The StatefulSet takes care that PDNS Auth and Lightningstream are running on the same node. I did not try tmpfs yet, because the emptyDir volume option mentions in the docu that all the data gets deleted when the pod is removed. Right now I wanted it to be able to run even if Lightningstream or S3 is not available. But your sentence that S3 is or can be the treated as the persistent datastore sounds intersting. I did not think about that yet. I try to test it out.

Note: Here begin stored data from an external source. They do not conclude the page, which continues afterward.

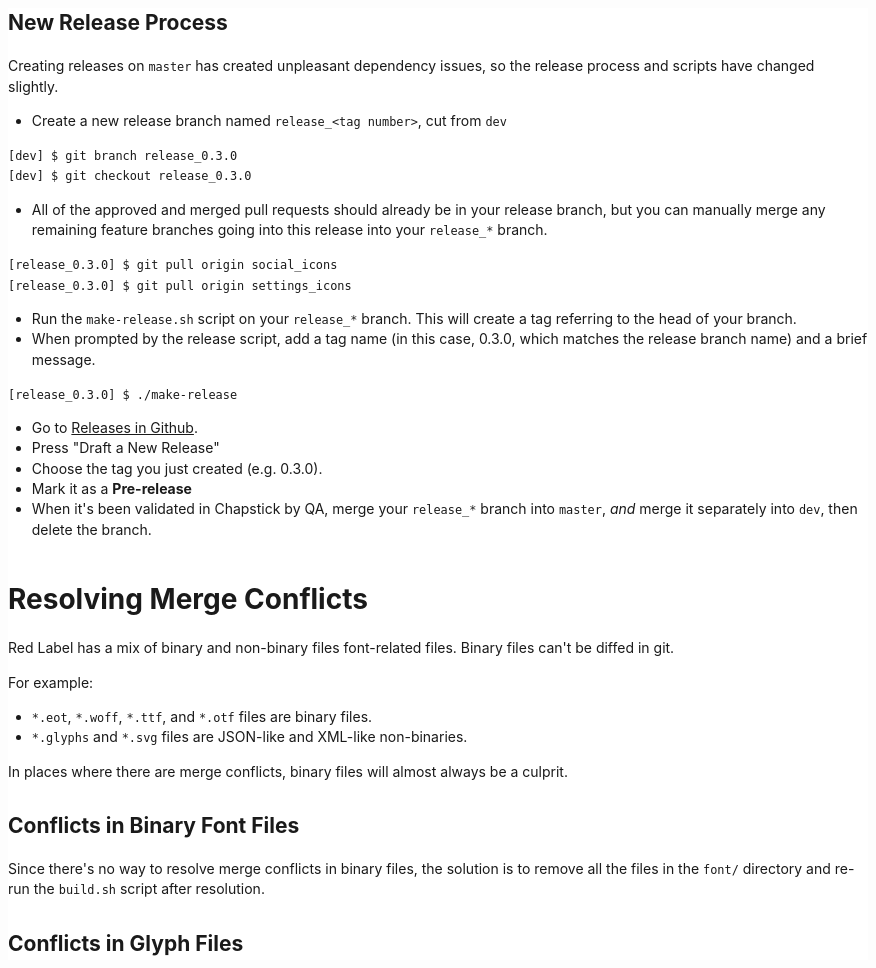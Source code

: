 ## New Release Process

Creating releases on `master` has created unpleasant dependency issues, so the release process and scripts have changed slightly.

- Create a new release branch named `release_<tag number>`, cut from `dev`

```bash
[dev] $ git branch release_0.3.0
[dev] $ git checkout release_0.3.0
```

- All of the approved and merged pull requests should already be in your release branch, but you can manually merge any remaining feature branches going into this release into your `release_*` branch.

```bash
[release_0.3.0] $ git pull origin social_icons
[release_0.3.0] $ git pull origin settings_icons
```

- Run the `make-release.sh` script on your `release_*` branch. This will create a tag referring to the head of your branch.
- When prompted by the release script, add a tag name (in this case, 0.3.0, which matches the release branch name) and a brief message.

```bash
[release_0.3.0] $ ./make-release
```

- Go to [Releases in Github](https://github.com/meetup/red-label/releases).
- Press "Draft a New Release"
- Choose the tag you just created (e.g. 0.3.0).
- Mark it as a __Pre-release__
- When it's been validated in Chapstick by QA, merge your `release_*` branch into `master`, _and_ merge it separately into `dev`, then delete the branch.

# Resolving Merge Conflicts

Red Label has a mix of binary and non-binary files font-related files. Binary files can't be diffed in git.

For example:
- `*.eot`, `*.woff`, `*.ttf`, and `*.otf` files are binary files.
- `*.glyphs` and `*.svg` files are JSON-like and XML-like non-binaries.

In places where there are merge conflicts, binary files will almost always be a culprit.

## Conflicts in Binary Font Files

Since there's no way to resolve merge conflicts in binary files, the solution is to remove all the files in the `font/` directory and re-run the `build.sh` script after resolution.

## Conflicts in Glyph Files


[a]: http://glyphsapp.com/glyphs-mini/
[b]: https://github.com/sjhcockrell/antimony/
[d]: http://sass-lang.com
[e]: http://jekyllrb.com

mschirrmeister commented 1 month ago

Here are my files and some context.

I use a StatefulSet that all containers in a pod are scheduled on the same node and that each pod, if scaled up, is scheduled on a different node.

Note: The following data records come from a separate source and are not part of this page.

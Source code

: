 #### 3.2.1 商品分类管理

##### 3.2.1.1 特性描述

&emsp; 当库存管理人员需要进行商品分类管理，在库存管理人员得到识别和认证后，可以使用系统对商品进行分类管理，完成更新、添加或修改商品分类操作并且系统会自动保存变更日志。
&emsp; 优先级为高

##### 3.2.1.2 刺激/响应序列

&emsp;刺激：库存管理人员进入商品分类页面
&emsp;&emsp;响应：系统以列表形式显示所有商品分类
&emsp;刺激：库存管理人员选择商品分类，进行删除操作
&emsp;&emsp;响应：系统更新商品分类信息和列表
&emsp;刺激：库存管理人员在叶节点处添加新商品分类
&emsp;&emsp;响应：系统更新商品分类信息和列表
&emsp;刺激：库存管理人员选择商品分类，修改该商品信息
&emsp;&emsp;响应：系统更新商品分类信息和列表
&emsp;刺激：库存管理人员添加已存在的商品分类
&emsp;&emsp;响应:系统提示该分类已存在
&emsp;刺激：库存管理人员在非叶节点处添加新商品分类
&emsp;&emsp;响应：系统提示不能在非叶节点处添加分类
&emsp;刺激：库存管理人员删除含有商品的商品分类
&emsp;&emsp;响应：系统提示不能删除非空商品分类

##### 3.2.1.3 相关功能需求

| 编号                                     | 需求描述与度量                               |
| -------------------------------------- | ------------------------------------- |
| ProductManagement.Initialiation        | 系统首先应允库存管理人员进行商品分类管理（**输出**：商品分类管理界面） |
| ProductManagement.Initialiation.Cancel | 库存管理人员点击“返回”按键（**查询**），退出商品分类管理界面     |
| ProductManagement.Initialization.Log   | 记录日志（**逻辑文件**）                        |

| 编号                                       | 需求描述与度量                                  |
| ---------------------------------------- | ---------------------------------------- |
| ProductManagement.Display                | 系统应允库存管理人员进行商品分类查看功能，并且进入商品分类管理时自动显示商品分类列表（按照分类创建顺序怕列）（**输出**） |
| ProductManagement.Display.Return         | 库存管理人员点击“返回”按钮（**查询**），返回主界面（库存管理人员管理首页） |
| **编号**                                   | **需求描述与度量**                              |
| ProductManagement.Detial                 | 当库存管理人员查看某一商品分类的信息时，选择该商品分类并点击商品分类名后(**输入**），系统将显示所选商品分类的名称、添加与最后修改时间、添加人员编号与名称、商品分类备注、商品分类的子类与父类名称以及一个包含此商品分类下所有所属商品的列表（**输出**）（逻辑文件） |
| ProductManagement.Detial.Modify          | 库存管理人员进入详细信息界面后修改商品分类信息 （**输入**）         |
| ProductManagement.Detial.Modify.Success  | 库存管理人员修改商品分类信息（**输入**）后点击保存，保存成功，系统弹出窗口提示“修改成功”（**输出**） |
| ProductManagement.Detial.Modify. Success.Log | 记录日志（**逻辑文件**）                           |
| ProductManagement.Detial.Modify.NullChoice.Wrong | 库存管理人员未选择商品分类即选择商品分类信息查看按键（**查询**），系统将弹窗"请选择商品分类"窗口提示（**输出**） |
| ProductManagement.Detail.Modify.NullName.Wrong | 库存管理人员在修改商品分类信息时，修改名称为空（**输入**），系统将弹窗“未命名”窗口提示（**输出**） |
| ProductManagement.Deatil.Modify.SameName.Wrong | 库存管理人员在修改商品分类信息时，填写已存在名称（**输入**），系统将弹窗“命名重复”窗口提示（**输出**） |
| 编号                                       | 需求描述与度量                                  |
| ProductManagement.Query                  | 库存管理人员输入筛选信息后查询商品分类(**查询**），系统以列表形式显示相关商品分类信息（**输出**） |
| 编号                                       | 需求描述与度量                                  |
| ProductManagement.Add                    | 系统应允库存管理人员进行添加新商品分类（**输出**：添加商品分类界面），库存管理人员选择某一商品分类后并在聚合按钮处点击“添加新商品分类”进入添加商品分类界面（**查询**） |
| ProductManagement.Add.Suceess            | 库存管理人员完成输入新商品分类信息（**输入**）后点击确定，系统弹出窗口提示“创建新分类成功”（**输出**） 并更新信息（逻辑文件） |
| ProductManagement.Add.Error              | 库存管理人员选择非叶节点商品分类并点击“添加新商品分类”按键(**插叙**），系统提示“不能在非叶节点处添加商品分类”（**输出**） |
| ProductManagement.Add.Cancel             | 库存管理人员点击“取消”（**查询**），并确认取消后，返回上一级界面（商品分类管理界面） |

I also wanted to use existing disks for the pods, since I want that the data survives if pods get deleted. Therefore I use volumeClaimTemplates in the StatefulSet which gives predictable names for the PersistentVolumeClaims. The 3 PersistentVolumes reference these names in claimRef.

In Longhorn I created 3 volumes pdns-ss-data-0, pdns-ss-data-1 and pdns-ss-data-2, which are referenced in the PV under volumeHandle

With this config, you can apply, delete or scale up/down (up to 3) the StatefulSet and it will always use the same disks. I think that is how it is done typically for databases.

storageclass-nfs.yaml

# This storage class creates a durable pv for RWX volumes
kind: StorageClass
apiVersion: storage.k8s.io/v1
metadata:
  name: longhorn-nfs    
provisioner: driver.longhorn.io
reclaimPolicy: Retain
volumeBindingMode: Immediate
allowVolumeExpansion: true
parameters:
  numberOfReplicas: "3"
  staleReplicaTimeout: "30"
  fromBackup: ""
  fsType: "ext4"
  dataLocality: "disabled"
  nfsOptions: "vers=4.2,noresvport,intr,hard,softerr,timeo=600,retrans=5,local_lock=flock"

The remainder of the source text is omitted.